WASHINGTON -- To reclaim the long-abandoned Three Kids Mine in Henderson, technicians will need to deal with sheer cliff open pits as deep as 400 feet and waste ponds up to 60 feet deep filled with more than a million cubic yards of poisonous tailings.

Mining waste piles to 10 stories high in some areas, and excavators will need to move enough earth to fill a modern sports stadium six times.

Rep. Joe Heck, R-Nev., drew that picture for a House subcommittee on Thursday as he sought support for a new bill to get the work started.

"Something must be done to address this serious blight on the Henderson community," Heck said. He appeared before the energy and mineral resources subcommittee studying strategies for abandoned mine reclamation.

The old manganese mine site on Lake Mead Parkway has been on the radar for years as a priority for environmental cleanup, Heck said.

But there had never been a realistic estimate of what that would take. The mix of federal and private land at the site added to the complexity.

Four years of negotiations involving Henderson and state officials, the Department of Interior and a master plan developer cleared a path for a new try, Heck said.

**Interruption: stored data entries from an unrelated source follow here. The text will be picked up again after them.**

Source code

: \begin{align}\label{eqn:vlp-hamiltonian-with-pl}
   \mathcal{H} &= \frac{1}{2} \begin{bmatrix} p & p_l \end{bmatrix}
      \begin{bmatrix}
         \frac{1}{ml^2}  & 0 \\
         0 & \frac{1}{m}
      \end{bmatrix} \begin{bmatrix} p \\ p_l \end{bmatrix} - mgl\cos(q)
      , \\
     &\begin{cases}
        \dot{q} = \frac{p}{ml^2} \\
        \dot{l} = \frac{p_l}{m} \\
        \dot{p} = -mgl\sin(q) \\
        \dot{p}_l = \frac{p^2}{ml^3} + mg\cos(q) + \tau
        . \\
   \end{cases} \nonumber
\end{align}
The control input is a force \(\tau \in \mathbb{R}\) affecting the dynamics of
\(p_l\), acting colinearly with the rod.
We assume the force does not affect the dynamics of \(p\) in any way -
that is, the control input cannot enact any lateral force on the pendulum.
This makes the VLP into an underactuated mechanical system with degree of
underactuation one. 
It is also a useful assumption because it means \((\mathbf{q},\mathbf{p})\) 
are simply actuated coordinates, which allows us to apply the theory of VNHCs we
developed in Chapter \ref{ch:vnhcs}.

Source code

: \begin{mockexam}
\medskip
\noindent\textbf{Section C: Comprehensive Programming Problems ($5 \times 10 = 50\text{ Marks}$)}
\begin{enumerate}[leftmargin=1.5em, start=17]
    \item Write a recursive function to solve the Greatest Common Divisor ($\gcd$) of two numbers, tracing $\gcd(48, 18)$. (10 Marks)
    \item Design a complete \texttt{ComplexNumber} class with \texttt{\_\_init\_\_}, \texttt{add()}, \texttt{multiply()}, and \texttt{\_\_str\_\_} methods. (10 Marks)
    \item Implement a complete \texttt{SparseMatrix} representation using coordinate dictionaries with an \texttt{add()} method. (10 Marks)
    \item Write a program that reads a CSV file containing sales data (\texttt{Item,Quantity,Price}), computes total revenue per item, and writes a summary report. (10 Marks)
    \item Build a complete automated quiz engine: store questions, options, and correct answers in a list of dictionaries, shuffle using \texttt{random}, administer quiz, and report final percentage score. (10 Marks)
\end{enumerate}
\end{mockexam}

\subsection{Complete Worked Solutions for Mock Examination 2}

The bill Heck introduced this week would convey 948 acres of federal land at the site to the Henderson Redevelopment Agency. The parcel would be targeted for cleanup alongside 314 acres of private land.

The 1,262 total acres have been designated a redevelopment area called Lakemoor Canyon. The agency has entered an agreement with Lakemoor Development LLC, which would perform the cleanup and convert the property into shop areas and neighborhoods.

The legislation would transfer the federal property, now controlled by the Bureau of Land Management and the Bureau of Reclamation to the city for fair market value, but only after that is offset by the estimated cost to clean it up.

Heck said cleanup estimates range from $300 million to $1 billion, while the value of the land if it were "clean" ranges from $95 million to $190 million.

Once the property is rebuilt, the developer would recoup cleanup costs through a rebate on a portion of property taxes that Henderson would collect from the new community over a 30-year period.

"This is a unique and complex public/private partnership proposal," Heck said. When land ownership is turned over, Heck said the government would be released from liability for the environmental and safety hazards at the site.